▸ **What the task asks**
Check each line below for the word "relationship", then please report how many lines have it and nothing more.

▸ **Source data**

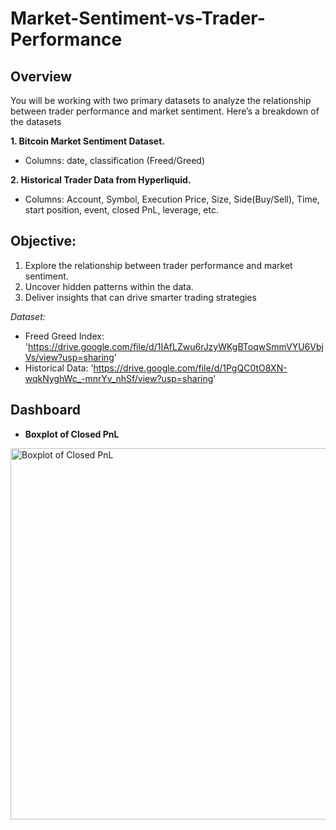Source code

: # Market-Sentiment-vs-Trader-Performance
## Overview
You will be working with two primary datasets to analyze the relationship between trader performance and market sentiment. Here’s a breakdown of the datasets

**1. Bitcoin Market Sentiment Dataset.**
- Columns: date, classification (Freed/Greed)
  
**2. Historical Trader Data from Hyperliquid.**
- Columns: Account, Symbol, Execution Price, Size, Side(Buy/Sell), Time, start position, event, closed PnL, leverage, etc.

## Objective:
1. Explore the relationship between trader performance and market sentiment.
2. Uncover hidden patterns within the data.
3. Deliver insights that can drive smarter trading strategies
   
_Dataset:_
- Freed Greed Index: 'https://drive.google.com/file/d/1IAfLZwu6rJzyWKgBToqwSmmVYU6VbjVs/view?usp=sharing'
- Historical Data: 'https://drive.google.com/file/d/1PgQC0tO8XN-wqkNyghWc_-mnrYv_nhSf/view?usp=sharing'

## Dashboard
- **Boxplot of Closed PnL**
<img width="594" alt="Boxplot of Closed PnL" src="(https://github.com/Kashish1418/Market-Sentiment-vs-Trader-Performance/commit/669065e65c54304b799aeaae7aeceef8d3c3186f)" />


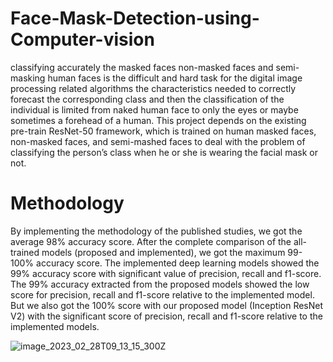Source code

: # Face-Mask-Detection-using-Computer-vision
classifying accurately the masked faces non-masked faces and semi-masking human faces is the difficult and hard task for the digital image processing related algorithms the characteristics needed to correctly forecast the corresponding class and then the classification of the individual is limited from naked human face to only the eyes or maybe sometimes a forehead of a human. 
This project depends on the existing pre-train ResNet-50 framework, which is trained on human masked faces, non-masked faces, and semi-mashed faces to deal with the problem of classifying the person’s class when he or she is wearing the facial mask or not.

# Methodology
By implementing the methodology of the published studies, we got the average 98% accuracy score. After the complete comparison of the all-trained models (proposed and implemented), we got the maximum 99-100% accuracy score. The implemented deep learning models showed the 99% accuracy score with significant value of precision, recall and f1-score.  The 99% accuracy extracted from the proposed models showed the low score for precision, recall and f1-score relative to the implemented model. But we also got the 100% score with our proposed model (Inception ResNet V2) with the significant score of precision, recall and f1-score relative to the implemented models.

![image_2023_02_28T09_13_15_300Z](https://user-images.githubusercontent.com/68701684/221807131-92452f2e-4ae2-4aa7-a2d6-cd559275360a.png)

▸ **Solution for this problem**
2